Umso näher liegt da die Vermutung, dass da noch andere Gründe eine entscheidende Rolle spielen könnten. Die WgiR vermutet, dass man bereits jetzt auch eine erste Anpassung zu den Steuersätzen von Walkenried und Bad Sachsa vornehmen wollte, damit man sich schon einmal deren 500 Pkt. nähert.

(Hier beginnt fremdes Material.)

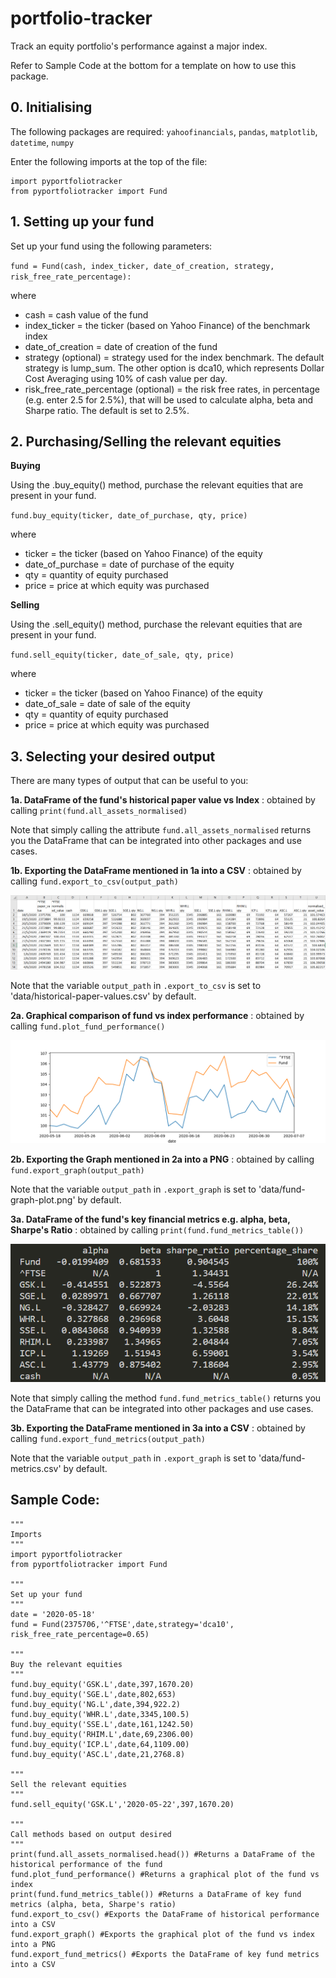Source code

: # portfolio-tracker
Track an equity portfolio's performance against a major index.

Refer to Sample Code at the bottom for a template on how to use this package.

## 0. Initialising

The following packages are required: `yahoofinancials`, `pandas`, `matplotlib`, `datetime`, `numpy`

Enter the following imports at the top of the file:
```
import pyportfoliotracker
from pyportfoliotracker import Fund
```

## 1. Setting up your fund

Set up your fund using the following parameters:

`fund = Fund(cash, index_ticker, date_of_creation, strategy, risk_free_rate_percentage):`

where
- cash = cash value of the fund
- index_ticker = the ticker (based on Yahoo Finance) of the benchmark index
- date_of_creation = date of creation of the fund
- strategy (optional) = strategy used for the index benchmark. The default strategy is lump_sum. The other option is dca10, which represents Dollar Cost Averaging using 10% of cash value per day.
- risk_free_rate_percentage (optional) = the risk free rates, in percentage (e.g. enter 2.5 for 2.5%), that will be used to calculate alpha, beta and Sharpe ratio. The default is set to 2.5%.

## 2. Purchasing/Selling the relevant equities

**Buying**

Using the .buy_equity() method, purchase the relevant equities that are present in your fund.

`fund.buy_equity(ticker, date_of_purchase, qty, price)`

where
- ticker = the ticker (based on Yahoo Finance) of the equity
- date_of_purchase = date of purchase of the equity
- qty = quantity of equity purchased
- price = price at which equity was purchased

**Selling**

Using the .sell_equity() method, purchase the relevant equities that are present in your fund.

`fund.sell_equity(ticker, date_of_sale, qty, price)`

where
- ticker = the ticker (based on Yahoo Finance) of the equity
- date_of_sale = date of sale of the equity
- qty = quantity of equity purchased
- price = price at which equity was purchased

## 3. Selecting your desired output

There are many types of output that can be useful to you:

**1a. DataFrame of the fund's historical paper value vs Index** : obtained by calling `print(fund.all_assets_normalised)`

Note that simply calling the attribute `fund.all_assets_normalised` returns you the DataFrame that can be integrated into other packages and use cases.

**1b. Exporting the DataFrame mentioned in 1a into a CSV** : obtained by calling `fund.export_to_csv(output_path)`

<img src="/src/csv_output.png" alt="CSV Output of Fund Performance"/>

Note that the variable `output_path` in `.export_to_csv` is set to 'data/historical-paper-values.csv' by default.

**2a. Graphical comparison of fund vs index performance** : obtained by calling `fund.plot_fund_performance()`

<img src="/src/graphical_output.png" alt="Graphical Output of Fund Performance"/>

**2b. Exporting the Graph mentioned in 2a into a PNG** : obtained by calling `fund.export_graph(output_path)`

Note that the variable `output_path` in `.export_graph` is set to 'data/fund-graph-plot.png' by default.

**3a. DataFrame of the fund's key financial metrics e.g. alpha, beta, Sharpe's Ratio** : obtained by calling `print(fund.fund_metrics_table())`

<img src="/src/fund_metrics_table.png" alt="Fund Metrics Table">

Note that simply calling the method `fund.fund_metrics_table()` returns you the DataFrame that can be integrated into other packages and use cases.

**3b. Exporting the DataFrame mentioned in 3a into a CSV** : obtained by calling `fund.export_fund_metrics(output_path)`

Note that the variable `output_path` in `.export_graph` is set to 'data/fund-metrics.csv' by default.

## Sample Code:

```
"""
Imports
"""
import pyportfoliotracker
from pyportfoliotracker import Fund

"""
Set up your fund
"""
date = '2020-05-18'
fund = Fund(2375706,'^FTSE',date,strategy='dca10', risk_free_rate_percentage=0.65)

"""
Buy the relevant equities
"""
fund.buy_equity('GSK.L',date,397,1670.20)
fund.buy_equity('SGE.L',date,802,653)
fund.buy_equity('NG.L',date,394,922.2)
fund.buy_equity('WHR.L',date,3345,100.5)
fund.buy_equity('SSE.L',date,161,1242.50)
fund.buy_equity('RHIM.L',date,69,2306.00)
fund.buy_equity('ICP.L',date,64,1109.00)
fund.buy_equity('ASC.L',date,21,2768.8)

"""
Sell the relevant equities
"""
fund.sell_equity('GSK.L','2020-05-22',397,1670.20)

"""
Call methods based on output desired
"""
print(fund.all_assets_normalised.head()) #Returns a DataFrame of the historical performance of the fund
fund.plot_fund_performance() #Returns a graphical plot of the fund vs index
print(fund.fund_metrics_table()) #Returns a DataFrame of key fund metrics (alpha, beta, Sharpe's ratio)
fund.export_to_csv() #Exports the DataFrame of historical performance into a CSV
fund.export_graph() #Exports the graphical plot of the fund vs index into a PNG
fund.export_fund_metrics() #Exports the DataFrame of key fund metrics into a CSV
```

Den besten Weg für die Bürger von Bad Lauterberg finden
Übergangslos stieg Volker Hahn dann in das Thema Fusion ein. In übersichtlichen Schaubildern erklärte er den Anwesenden ihre Fragen, die deckungsgleich mit denen der Wählergruppe waren. Da sei in erster Linie die gemeinsame Schuldenlast der drei Kommunen zu nennen, die sich zusammen auf rd. 42 Millionen Euro belaufen würde. Darauf hatte die WgiR schon im März hingewiesen und ist dafür der „Schwarzmalerei“ bezichtigt worden. Auch dass der Kreistag kürzlich eine Fusionsunterstützung von 40 Euro pro Einwohner für die Bildung von Einheitsgemeinden mit mehr als 20.000 Einwohner über einen Zeitraum von fünf Jahren beschlossen hat, lässt die Schulden nicht verschwinden. Im Gegenteil – so verzichtet der Landkreis doch letztlich nur für kurze Zeit auf die Mehreinnahmen bei der Kreisumlage aus den dann ggf. höher ausfallenden Schlüsselzuweisungen. Der Presse war auf der Seite von Bad Sachsa zu entnehmen, dass das Land Niedersachsen max. 8,5 Mio. als (Projekt-) Förderung in Aussicht gestellt hätte. Ok, doch auch dann klafft immer noch eine gewaltige Lücke auf, die irgendjemand bezahlen muss.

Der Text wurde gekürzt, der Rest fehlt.